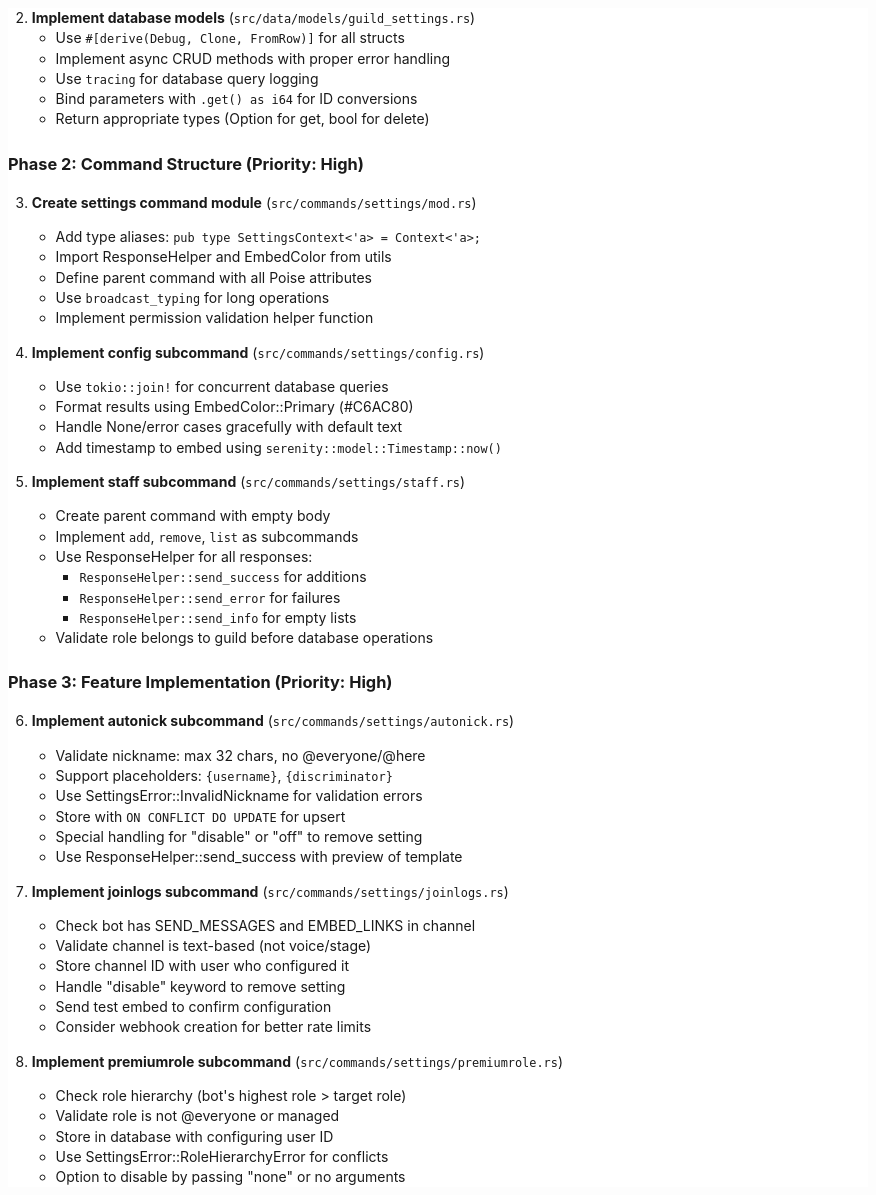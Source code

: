 2. **Implement database models** (`src/data/models/guild_settings.rs`)
   - Use `#[derive(Debug, Clone, FromRow)]` for all structs
   - Implement async CRUD methods with proper error handling
   - Use `tracing` for database query logging
   - Bind parameters with `.get() as i64` for ID conversions
   - Return appropriate types (Option for get, bool for delete)

### Phase 2: Command Structure (Priority: High)
3. **Create settings command module** (`src/commands/settings/mod.rs`)
   - Add type aliases: `pub type SettingsContext<'a> = Context<'a>;`
   - Import ResponseHelper and EmbedColor from utils
   - Define parent command with all Poise attributes
   - Use `broadcast_typing` for long operations
   - Implement permission validation helper function

4. **Implement config subcommand** (`src/commands/settings/config.rs`)
   - Use `tokio::join!` for concurrent database queries
   - Format results using EmbedColor::Primary (#C6AC80)
   - Handle None/error cases gracefully with default text
   - Add timestamp to embed using `serenity::model::Timestamp::now()`

5. **Implement staff subcommand** (`src/commands/settings/staff.rs`)
   - Create parent command with empty body
   - Implement `add`, `remove`, `list` as subcommands
   - Use ResponseHelper for all responses:
     - `ResponseHelper::send_success` for additions
     - `ResponseHelper::send_error` for failures
     - `ResponseHelper::send_info` for empty lists
   - Validate role belongs to guild before database operations

### Phase 3: Feature Implementation (Priority: High)
6. **Implement autonick subcommand** (`src/commands/settings/autonick.rs`)
   - Validate nickname: max 32 chars, no @everyone/@here
   - Support placeholders: `{username}`, `{discriminator}`
   - Use SettingsError::InvalidNickname for validation errors
   - Store with `ON CONFLICT DO UPDATE` for upsert
   - Special handling for "disable" or "off" to remove setting
   - Use ResponseHelper::send_success with preview of template

7. **Implement joinlogs subcommand** (`src/commands/settings/joinlogs.rs`)
   - Check bot has SEND_MESSAGES and EMBED_LINKS in channel
   - Validate channel is text-based (not voice/stage)
   - Store channel ID with user who configured it
   - Handle "disable" keyword to remove setting
   - Send test embed to confirm configuration
   - Consider webhook creation for better rate limits

8. **Implement premiumrole subcommand** (`src/commands/settings/premiumrole.rs`)
   - Check role hierarchy (bot's highest role > target role)
   - Validate role is not @everyone or managed
   - Store in database with configuring user ID
   - Use SettingsError::RoleHierarchyError for conflicts
   - Option to disable by passing "none" or no arguments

__________________________________________________

* [WHAT YOU ARE ASKED TO DO]
Produce only the lines from the line containing "database query logging" through the line containing "- Format results", inclusive of both, exactly as they stand in the entries above.

* [YOUR RESPONSE]
   - Use `tracing` for database query logging
   - Bind parameters with `.get() as i64` for ID conversions
   - Return appropriate types (Option for get, bool for delete)

### Phase 2: Command Structure (Priority: High)
3. **Create settings command module** (`src/commands/settings/mod.rs`)
   - Add type aliases: `pub type SettingsContext<'a> = Context<'a>;`
   - Import ResponseHelper and EmbedColor from utils
   - Define parent command with all Poise attributes
   - Use `broadcast_typing` for long operations
   - Implement permission validation helper function

4. **Implement config subcommand** (`src/commands/settings/config.rs`)
   - Use `tokio::join!` for concurrent database queries
   - Format results using EmbedColor::Primary (#C6AC80)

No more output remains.